PROBLEM DETAILS: As an exercise, transcribe the data below in full and exactly, omitting pictures.

Records contained in a dataset
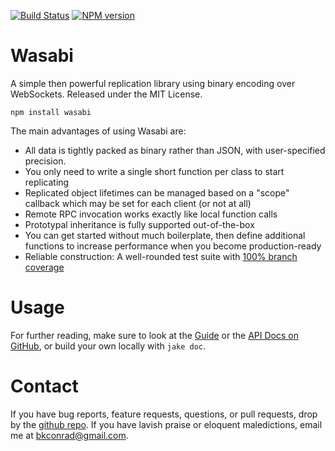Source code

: [![Build Status](https://travis-ci.org/kaen/wasabi.png?branch=master)](https://travis-ci.org/kaen/wasabi)
[![NPM version](https://badge.fury.io/js/wasabi.png)](http://badge.fury.io/js/wasabi)

# Wasabi

A simple then powerful replication library using binary encoding over WebSockets. Released under the MIT License.

    npm install wasabi

The main advantages of using Wasabi are:

 - All data is tightly packed as binary rather than JSON, with user-specified
   precision.
 - You only need to write a single short function per class to start replicating
 - Replicated object lifetimes can be managed based on a "scope" callback which
   may be set for each client (or not at all)
 - Remote RPC invocation works exactly like local function calls
 - Prototypal inheritance is fully supported out-of-the-box
 - You can get started without much boilerplate, then define additional
   functions to increase performance when you become production-ready
 - Reliable construction: A well-rounded test suite with [100% branch coverage](http://kaen.github.io/wasabi/cov/lcov-report/)

# Usage
For further reading, make sure to look at the
[Guide](http://kaen.github.io/wasabi/) or the [API Docs on
GitHub](http://kaen.github.io/wasabi/doc/), or build your own locally with
`jake doc`.

# Contact
If you have bug reports, feature requests, questions, or pull requests, drop by
the [github repo](https://github.com/kaen/wasabi). If you have lavish praise or
eloquent maledictions, email me at [bkconrad@gmail.com](mailto:bkconrad@gmail.com).
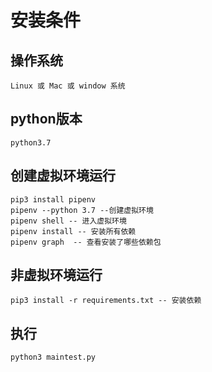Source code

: # 安装条件
## 操作系统
    Linux 或 Mac 或 window 系统
## python版本
    python3.7    
## 创建虚拟环境运行
    pip3 install pipenv
    pipenv --python 3.7 --创建虚拟环境
    pipenv shell -- 进入虚拟环境
    pipenv install -- 安装所有依赖
    pipenv graph  -- 查看安装了哪些依赖包 
## 非虚拟环境运行
    pip3 install -r requirements.txt -- 安装依赖
    
## 执行
    python3 maintest.py
   





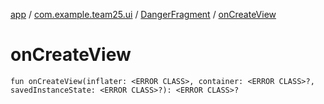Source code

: [app](../../index.md) / [com.example.team25.ui](../index.md) / [DangerFragment](index.md) / [onCreateView](./on-create-view.md)

# onCreateView

`fun onCreateView(inflater: <ERROR CLASS>, container: <ERROR CLASS>?, savedInstanceState: <ERROR CLASS>?): <ERROR CLASS>?`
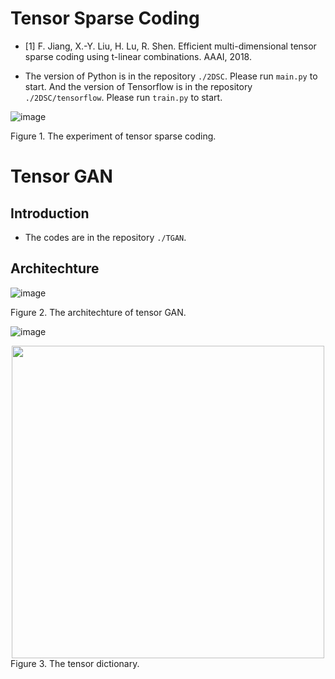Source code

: # Tensor Sparse Coding

- [1] F. Jiang, X.-Y. Liu, H. Lu, R. Shen. Efficient multi-dimensional tensor sparse coding using t-linear combinations. AAAI, 2018.

- The version of Python is in the repository `./2DSC`. Please run `main.py` to start. And the version of Tensorflow is in the repository `./2DSC/tensorflow`. Please run `train.py` to start. 

![image](https://github.com/hust512/Tensor-GAN/blob/master/pics/balloon_sc_result.png)

Figure 1. The experiment of tensor sparse coding.

# Tensor GAN

## Introduction
- The codes are in the repository `./TGAN`.

## Architechture
![image](https://github.com/hust512/Tensor-GAN/blob/master/pics/arch.jpg)

Figure 2. The architechture of tensor GAN.

![image](https://github.com/hust512/Tensor-GAN/blob/master/pics/dict.png)
<div align=center><img width="500" src="https://github.com/hust512/Tensor-GAN/blob/master/pics/dict.png"/></div>
Figure 3. The tensor dictionary.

RESPONSE AREA:
Source code

: [![Build Status](https://travis-ci.org/kaen/wasabi.png?branch=master)](https://travis-ci.org/kaen/wasabi)
[![NPM version](https://badge.fury.io/js/wasabi.png)](http://badge.fury.io/js/wasabi)

# Wasabi

A simple then powerful replication library using binary encoding over WebSockets. Released under the MIT License.

    npm install wasabi

The main advantages of using Wasabi are:

 - All data is tightly packed as binary rather than JSON, with user-specified
   precision.
 - You only need to write a single short function per class to start replicating
 - Replicated object lifetimes can be managed based on a "scope" callback which
   may be set for each client (or not at all)
 - Remote RPC invocation works exactly like local function calls
 - Prototypal inheritance is fully supported out-of-the-box
 - You can get started without much boilerplate, then define additional
   functions to increase performance when you become production-ready
 - Reliable construction: A well-rounded test suite with [100% branch coverage](http://kaen.github.io/wasabi/cov/lcov-report/)

# Usage
For further reading, make sure to look at the
[Guide](http://kaen.github.io/wasabi/) or the [API Docs on
GitHub](http://kaen.github.io/wasabi/doc/), or build your own locally with
`jake doc`.

# Contact
If you have bug reports, feature requests, questions, or pull requests, drop by
the [github repo](https://github.com/kaen/wasabi). If you have lavish praise or
eloquent maledictions, email me at [bkconrad@gmail.com](mailto:bkconrad@gmail.com).
Source code

: # 安装条件
## 操作系统
    Linux 或 Mac 或 window 系统
## python版本
    python3.7    
## 创建虚拟环境运行
    pip3 install pipenv
    pipenv --python 3.7 --创建虚拟环境
    pipenv shell -- 进入虚拟环境
    pipenv install -- 安装所有依赖
    pipenv graph  -- 查看安装了哪些依赖包 
## 非虚拟环境运行
    pip3 install -r requirements.txt -- 安装依赖
    
## 执行
    python3 maintest.py
   





Source code

: [app](../../index.md) / [com.example.team25.ui](../index.md) / [DangerFragment](index.md) / [onCreateView](./on-create-view.md)

# onCreateView

`fun onCreateView(inflater: <ERROR CLASS>, container: <ERROR CLASS>?, savedInstanceState: <ERROR CLASS>?): <ERROR CLASS>?`
Source code

: # Tensor Sparse Coding

- [1] F. Jiang, X.-Y. Liu, H. Lu, R. Shen. Efficient multi-dimensional tensor sparse coding using t-linear combinations. AAAI, 2018.

- The version of Python is in the repository `./2DSC`. Please run `main.py` to start. And the version of Tensorflow is in the repository `./2DSC/tensorflow`. Please run `train.py` to start. 

![image](https://github.com/hust512/Tensor-GAN/blob/master/pics/balloon_sc_result.png)

Figure 1. The experiment of tensor sparse coding.

# Tensor GAN

## Introduction
- The codes are in the repository `./TGAN`.

## Architechture
![image](https://github.com/hust512/Tensor-GAN/blob/master/pics/arch.jpg)

Figure 2. The architechture of tensor GAN.

![image](https://github.com/hust512/Tensor-GAN/blob/master/pics/dict.png)
<div align=center><img width="500" src="https://github.com/hust512/Tensor-GAN/blob/master/pics/dict.png"/></div>
Figure 3. The tensor dictionary.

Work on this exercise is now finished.